Wer in Österreich Karten spielt kennt sie, die doppeldeutschen Spielkarten. Obwohl sie mit Figuren aus der Schweizer Wilhelm-Tell-Sage bebildert sind, werden sie hauptsächlich in Österreich, Ungarn und in einigen slawischen Ländern verwendet, und sind in der Schweiz nahezu unbekannt.
Die Bezeichnung „Doppeldeutsche“ ist eigentlich irreführend. Weder sind, noch waren sie in Deutschland weit verbreitet, noch stammen sie von dort. Viel treffender sind dementsprechend die Bezeichnungen „Mitteleuropäisches“ bzw. „Ungarisches Blatt“. Denn die Geschichte dieser Karten ist eine Geschichte des ungarischen Widerstands gegen die Habsburger.

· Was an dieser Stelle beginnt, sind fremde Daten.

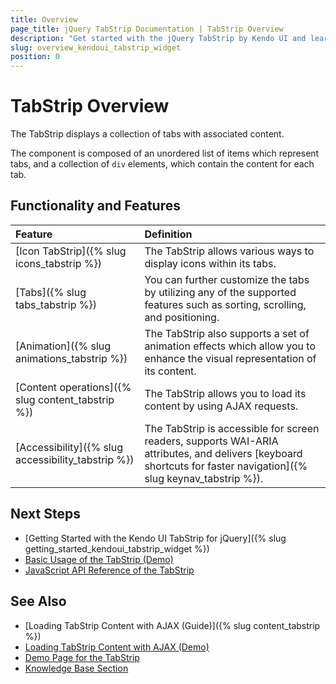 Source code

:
 ```yaml
---
title: Overview
page_title: jQuery TabStrip Documentation | TabStrip Overview
description: "Get started with the jQuery TabStrip by Kendo UI and learn how to initialize the widget and use its events."
slug: overview_kendoui_tabstrip_widget
position: 0
---
```


# TabStrip Overview

The TabStrip displays a collection of tabs with associated content.

The component is composed of an unordered list of items which represent tabs, and a collection of `div` elements, which contain the content for each tab.

## Functionality and Features

|Feature|Definition
|:---   |:---
|[Icon TabStrip]({% slug icons_tabstrip %}) | The TabStrip allows various ways to display icons within its tabs.
|[Tabs]({% slug tabs_tabstrip %}) | You can further customize the tabs by utilizing any of the supported features such as sorting, scrolling, and positioning.
|[Animation]({% slug animations_tabstrip %}) | The TabStrip also supports a set of animation effects which allow you to enhance the visual representation of its content.
|[Content operations]({% slug content_tabstrip %}) | The TabStrip allows you to load its content by using AJAX requests.
|[Accessibility]({% slug accessibility_tabstrip %}) | The TabStrip is accessible for screen readers, supports WAI-ARIA attributes, and delivers [keyboard shortcuts for faster navigation]({% slug keynav_tabstrip %}).

## Next Steps 

* [Getting Started with the Kendo UI TabStrip for jQuery]({% slug getting_started_kendoui_tabstrip_widget %})
* [Basic Usage of the TabStrip (Demo)](https://demos.telerik.com/kendo-ui/tabstrip/index)
* [JavaScript API Reference of the TabStrip](/api/javascript/ui/tabstrip)

## See Also

* [Loading TabStrip Content with AJAX (Guide)]({% slug content_tabstrip %})
* [Loading TabStrip Content with AJAX (Demo)](https://demos.telerik.com/kendo-ui/tabstrip/ajax)
* [Demo Page for the TabStrip](https://demos.telerik.com/kendo-ui/tabstrip/index)
* [Knowledge Base Section](/knowledge-base)
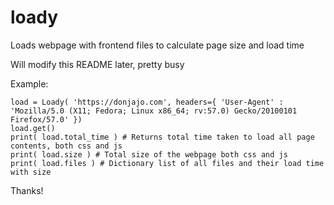 # loady
Loads webpage with frontend files to calculate page size and load time

Will modify this README later, pretty busy

Example:
```
load = Loady( 'https://donjajo.com', headers={ 'User-Agent' : 'Mozilla/5.0 (X11; Fedora; Linux x86_64; rv:57.0) Gecko/20100101 Firefox/57.0' })
load.get()
print( load.total_time ) # Returns total time taken to load all page contents, both css and js
print( load.size ) # Total size of the webpage both css and js
print( load.files ) # Dictionary list of all files and their load time with size
```

Thanks!
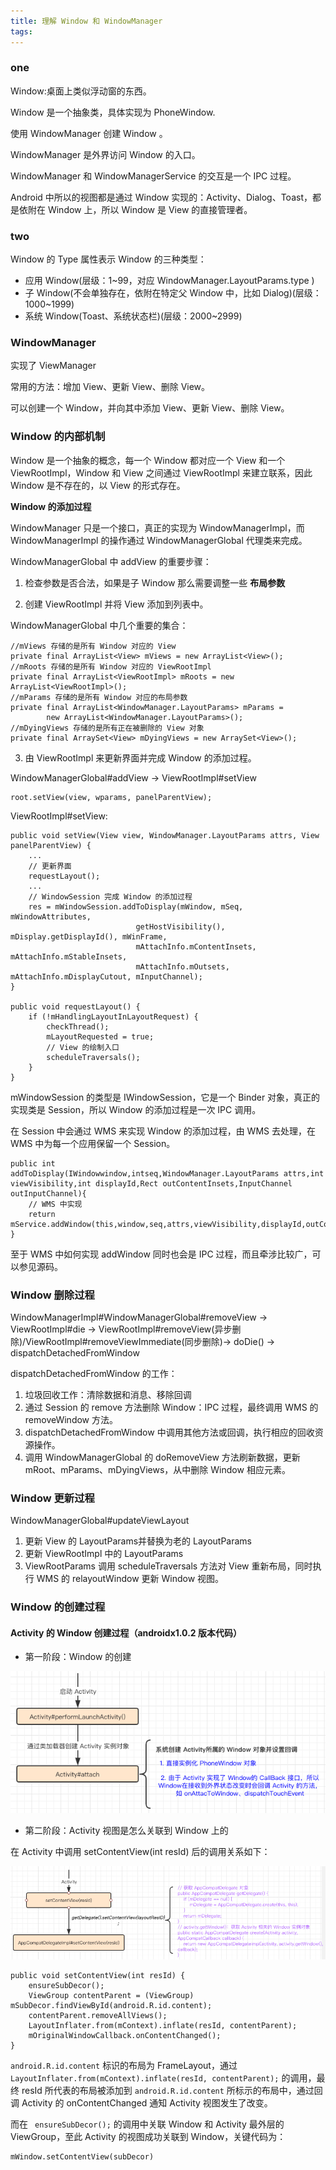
 ```yaml
---
title: 理解 Window 和 WindowManager
tags:
---
```



### one
Window:桌面上类似浮动窗的东西。

Window 是一个抽象类，具体实现为 PhoneWindow.

使用 WindowManager 创建 Window 。
 

WindowManager 是外界访问 Window 的入口。

WindowManager 和 WindowManagerService 的交互是一个 IPC 过程。

Android 中所以的视图都是通过 Window 实现的：Activity、Dialog、Toast，都是依附在 Window 上，所以 Window 是 View 的直接管理者。


### two

Window 的 Type 属性表示 Window 的三种类型：

* 应用 Window(层级：1~99，对应 WindowManager.LayoutParams.type )
* 子 Window(不会单独存在，依附在特定父 Window 中，比如 Dialog)(层级：1000~1999)
* 系统 Window(Toast、系统状态栏)(层级：2000~2999)


### WindowManager

实现了 ViewManager

常用的方法：增加 View、更新 View、删除 View。

可以创建一个 Window，并向其中添加 View、更新 View、删除 View。


### Window 的内部机制

Window 是一个抽象的概念，每一个 Window 都对应一个 View 和一个 ViewRootImpl，Window 和 View 之间通过 ViewRootImpl 来建立联系，因此 Window 是不存在的，以 View 的形式存在。 
 

**Window 的添加过程**

WindowManager 只是一个接口，真正的实现为 WindowManagerImpl，而 WindowManagerImpl 的操作通过 WindowManagerGlobal 代理类来完成。

WindowManagerGlobal 中 addView 的重要步骤：

1. 检查参数是否合法，如果是子 Window 那么需要调整一些 **布局参数**

2. 创建 ViewRootImpl 并将 View 添加到列表中。

WindowManagerGlobal 中几个重要的集合：

```
//mViews 存储的是所有 Window 对应的 View
private final ArrayList<View> mViews = new ArrayList<View>();
//mRoots 存储的是所有 Window 对应的 ViewRootImpl
private final ArrayList<ViewRootImpl> mRoots = new ArrayList<ViewRootImpl>();
//mParams 存储的是所有 Window 对应的布局参数
private final ArrayList<WindowManager.LayoutParams> mParams =
        new ArrayList<WindowManager.LayoutParams>();
//mDyingViews 存储的是所有正在被删除的 View 对象
private final ArraySet<View> mDyingViews = new ArraySet<View>();
```

3. 由 ViewRootImpl 来更新界面并完成 Window 的添加过程。


WindowManagerGlobal#addView -> ViewRootImpl#setView

```
root.setView(view, wparams, panelParentView);
```
ViewRootImpl#setView:

```
public void setView(View view, WindowManager.LayoutParams attrs, View panelParentView) {
    ...
    // 更新界面
    requestLayout();
    ...
    // WindowSession 完成 Window 的添加过程
    res = mWindowSession.addToDisplay(mWindow, mSeq, mWindowAttributes,
                            getHostVisibility(), mDisplay.getDisplayId(), mWinFrame,
                            mAttachInfo.mContentInsets, mAttachInfo.mStableInsets,
                            mAttachInfo.mOutsets, mAttachInfo.mDisplayCutout, mInputChannel);
}

public void requestLayout() {
    if (!mHandlingLayoutInLayoutRequest) {
        checkThread();
        mLayoutRequested = true;
        // View 的绘制入口
        scheduleTraversals();
    }
}
```

mWindowSession 的类型是 IWindowSession，它是一个 Binder 对象，真正的实现类是 Session，所以 Window 的添加过程是一次 IPC 调用。

在 Session 中会通过 WMS 来实现 Window 的添加过程，由 WMS 去处理，在 WMS 中为每一个应用保留一个 Session。

```
public int addToDisplay(IWindowwindow,intseq,WindowManager.LayoutParams attrs,int viewVisibility,int displayId,Rect outContentInsets,InputChannel outInputChannel){ 
    // WMS 中实现
    return mService.addWindow(this,window,seq,attrs,viewVisibility,displayId,outContentInsets,outInputChannel);
}
```

至于 WMS 中如何实现 addWindow 同时也会是 IPC 过程，而且牵涉比较广，可以参见源码。


### Window 删除过程


WindowManagerImpl#WindowManagerGlobal#removeView -> ViewRootImpl#die -> ViewRootImpl#removeView(异步删除)/ViewRootImpl#removeViewImmediate(同步删除)-> doDie() -> dispatchDetachedFromWindow

dispatchDetachedFromWindow 的工作：

1. 垃圾回收工作：清除数据和消息、移除回调
2. 通过 Session 的 remove 方法删除 Window：IPC 过程，最终调用 WMS 的 removeWindow 方法。
3. dispatchDetachedFromWindow 中调用其他方法或回调，执行相应的回收资源操作。
4. 调用 WindowManagerGlobal 的 doRemoveView 方法刷新数据，更新 mRoot、mParams、mDyingViews，从中删除 Window 相应元素。


### Window 更新过程

WindowManagerGlobal#updateViewLayout 

1. 更新 View 的 LayoutParams并替换为老的 LayoutParams
2. 更新 ViewRootImpl 中的 LayoutParams
3. ViewRootParams 调用 scheduleTraversals 方法对 View 重新布局，同时执行 WMS 的 relayoutWindow 更新 Window 视图。


### Window 的创建过程



#### Activity 的 Window 创建过程（androidx1.0.2 版本代码）


* 第一阶段：Window 的创建

![](/source/images/2019_12_03_04.png)

* 第二阶段：Activity 视图是怎么关联到 Window 上的

在 Activity 中调用 setContentView(int resId) 后的调用关系如下：

![](/source/images/2019_12_03_05.png)

```
public void setContentView(int resId) {
    ensureSubDecor();
    ViewGroup contentParent = (ViewGroup) mSubDecor.findViewById(android.R.id.content);
    contentParent.removeAllViews();
    LayoutInflater.from(mContext).inflate(resId, contentParent);
    mOriginalWindowCallback.onContentChanged();
}
```

`android.R.id.content` 标识的布局为 FrameLayout，通过 `LayoutInflater.from(mContext).inflate(resId, contentParent);` 的调用，最终 resId 所代表的布局被添加到 `android.R.id.content` 所标示的布局中，通过回调 Activity 的 onContentChanged 通知 Activity 视图发生了改变。

而在 ` ensureSubDecor();` 的调用中关联 Window 和 Activity 最外层的 ViewGroup，至此 Activity 的视图成功关联到 Window，关键代码为：

```
mWindow.setContentView(subDecor)
```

Lange Zeit machte es den Anschein, als wäre der Wiener Kartenhersteller Piatnik der erste gewesen, der die Spielkarten mit den Wilhelm-Tell-Figuren ab dem Jahre 1865 gedruckt und vertrieben hatte. Im Jahre 1974 wurde jedoch in einer englischen Privatsammlung die bis dato älteste Ausgabe dieser Karten gefunden, welche den Vermerk „Zu finden bey – Joseph Schneider in Pesth.“ tragen. Der Medienhistoriker Jánoska Antal schreibt dazu, dass besagte Karten in den 1830er Jahre hergestellt wurden und ursprünglich Abbildungen von ungarischen Widerstandskämpfern zeigen sollten.
Karten des Widerstands
Die strenge Zensur der Habsburgerregentschaft hätte die Veröffentlichung solcher Karten jedoch niemals zugelassen, also wich der Kartenmaler Joseph Schneider auf die Figuren der Wilhelm Tell-Legende aus. Diese spielt in der Schweiz, doch erzählt sie die Geschichte der erfolgreichen Ermordung des habsburgischen Landvogts Hermann Gessler durch Wilhelm Tell. Der Legende nach, soll Gessler im Orte Altdorf einen Hut auf eine Stange stecken lassen und den einheimischen Untertanen befohlen haben, diesen Hut beim Vorbeigehen zu grüssen. Wilhelm Tell verweigert dies, woraufhin Gessler ihn zwingt, einen Apfel vom Kopf seines Sohnes zu schiessen. Tell tut dies, trifft, wird gefangen genommen, entflieht, und bringt zu guter Letzt den Vogt zur Strecke – und wird so zum Helden. Joseph Schneider war bei der Herstellung seiner Karten offensichtlich inspiriert vom Drama um Wilhelm Tell und der erfolgreichen Auflehnung gegen die Habsburger in der Schweiz.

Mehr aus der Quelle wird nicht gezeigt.